Source material
━━━━━━━━━━━━━━━━━━━━

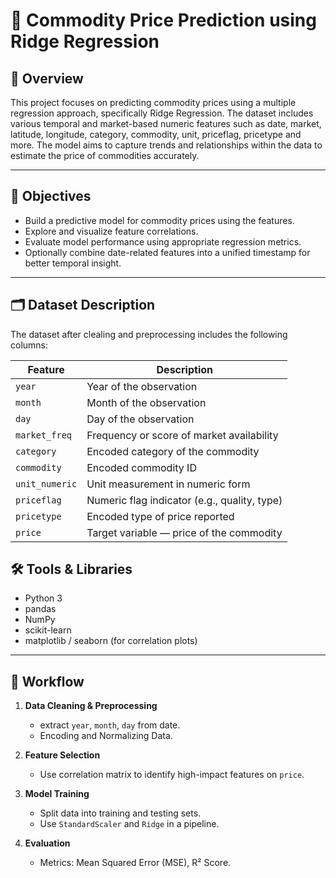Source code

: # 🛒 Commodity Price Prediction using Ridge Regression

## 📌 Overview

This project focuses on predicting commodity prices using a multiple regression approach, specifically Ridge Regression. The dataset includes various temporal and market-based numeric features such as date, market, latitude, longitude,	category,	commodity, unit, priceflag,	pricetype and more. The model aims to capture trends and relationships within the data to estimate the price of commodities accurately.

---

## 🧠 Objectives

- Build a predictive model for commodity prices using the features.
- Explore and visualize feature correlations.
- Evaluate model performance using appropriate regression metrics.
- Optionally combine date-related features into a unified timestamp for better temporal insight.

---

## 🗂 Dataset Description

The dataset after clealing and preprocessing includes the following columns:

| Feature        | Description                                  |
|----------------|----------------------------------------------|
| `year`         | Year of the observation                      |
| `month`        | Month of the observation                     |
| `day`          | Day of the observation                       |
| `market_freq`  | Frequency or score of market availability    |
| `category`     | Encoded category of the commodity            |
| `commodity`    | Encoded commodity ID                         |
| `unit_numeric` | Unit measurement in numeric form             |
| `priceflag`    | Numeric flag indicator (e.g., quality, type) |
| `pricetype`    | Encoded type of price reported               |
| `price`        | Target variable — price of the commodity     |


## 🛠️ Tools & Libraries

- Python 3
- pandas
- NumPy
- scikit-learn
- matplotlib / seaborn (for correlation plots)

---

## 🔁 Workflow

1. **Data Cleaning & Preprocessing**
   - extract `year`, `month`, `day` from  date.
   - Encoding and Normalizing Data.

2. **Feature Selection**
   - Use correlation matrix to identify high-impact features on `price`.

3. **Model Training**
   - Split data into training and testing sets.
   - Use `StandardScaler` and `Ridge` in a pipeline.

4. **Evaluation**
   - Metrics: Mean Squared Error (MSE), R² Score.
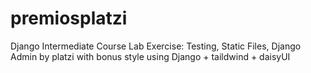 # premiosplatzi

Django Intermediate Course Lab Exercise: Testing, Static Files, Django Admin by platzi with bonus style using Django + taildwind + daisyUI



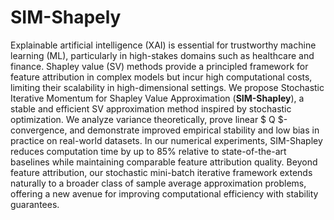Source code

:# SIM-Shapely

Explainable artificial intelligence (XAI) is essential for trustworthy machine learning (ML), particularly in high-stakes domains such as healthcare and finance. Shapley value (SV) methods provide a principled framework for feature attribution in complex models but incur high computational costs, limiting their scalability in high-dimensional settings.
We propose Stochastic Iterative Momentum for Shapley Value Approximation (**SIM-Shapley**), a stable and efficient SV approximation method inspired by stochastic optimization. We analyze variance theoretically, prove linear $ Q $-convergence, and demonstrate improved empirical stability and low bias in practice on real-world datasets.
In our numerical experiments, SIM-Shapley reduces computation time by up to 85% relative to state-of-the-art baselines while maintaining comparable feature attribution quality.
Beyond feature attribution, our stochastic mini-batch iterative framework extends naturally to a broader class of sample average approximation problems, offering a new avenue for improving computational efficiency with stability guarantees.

━━━━━━━━━━━━━━━━━━━━

Transcribe every line in the entries above, taking out only the images.

Source code

: # 🛒 Commodity Price Prediction using Ridge Regression

## 📌 Overview

This project focuses on predicting commodity prices using a multiple regression approach, specifically Ridge Regression. The dataset includes various temporal and market-based numeric features such as date, market, latitude, longitude,	category,	commodity, unit, priceflag,	pricetype and more. The model aims to capture trends and relationships within the data to estimate the price of commodities accurately.

---

## 🧠 Objectives

- Build a predictive model for commodity prices using the features.
- Explore and visualize feature correlations.
- Evaluate model performance using appropriate regression metrics.
- Optionally combine date-related features into a unified timestamp for better temporal insight.

---

## 🗂 Dataset Description

The dataset after clealing and preprocessing includes the following columns:

| Feature        | Description                                  |
|----------------|----------------------------------------------|
| `year`         | Year of the observation                      |
| `month`        | Month of the observation                     |
| `day`          | Day of the observation                       |
| `market_freq`  | Frequency or score of market availability    |
| `category`     | Encoded category of the commodity            |
| `commodity`    | Encoded commodity ID                         |
| `unit_numeric` | Unit measurement in numeric form             |
| `priceflag`    | Numeric flag indicator (e.g., quality, type) |
| `pricetype`    | Encoded type of price reported               |
| `price`        | Target variable — price of the commodity     |


## 🛠️ Tools & Libraries

- Python 3
- pandas
- NumPy
- scikit-learn
- matplotlib / seaborn (for correlation plots)

---

## 🔁 Workflow

1. **Data Cleaning & Preprocessing**
   - extract `year`, `month`, `day` from  date.
   - Encoding and Normalizing Data.

2. **Feature Selection**
   - Use correlation matrix to identify high-impact features on `price`.

3. **Model Training**
   - Split data into training and testing sets.
   - Use `StandardScaler` and `Ridge` in a pipeline.

4. **Evaluation**
   - Metrics: Mean Squared Error (MSE), R² Score.
 # premiosplatzi

Django Intermediate Course Lab Exercise: Testing, Static Files, Django Admin by platzi with bonus style using Django + taildwind + daisyUI



Source code

:# SIM-Shapely

Explainable artificial intelligence (XAI) is essential for trustworthy machine learning (ML), particularly in high-stakes domains such as healthcare and finance. Shapley value (SV) methods provide a principled framework for feature attribution in complex models but incur high computational costs, limiting their scalability in high-dimensional settings.
We propose Stochastic Iterative Momentum for Shapley Value Approximation (**SIM-Shapley**), a stable and efficient SV approximation method inspired by stochastic optimization. We analyze variance theoretically, prove linear $ Q $-convergence, and demonstrate improved empirical stability and low bias in practice on real-world datasets.
In our numerical experiments, SIM-Shapley reduces computation time by up to 85% relative to state-of-the-art baselines while maintaining comparable feature attribution quality.
Beyond feature attribution, our stochastic mini-batch iterative framework extends naturally to a broader class of sample average approximation problems, offering a new avenue for improving computational efficiency with stability guarantees.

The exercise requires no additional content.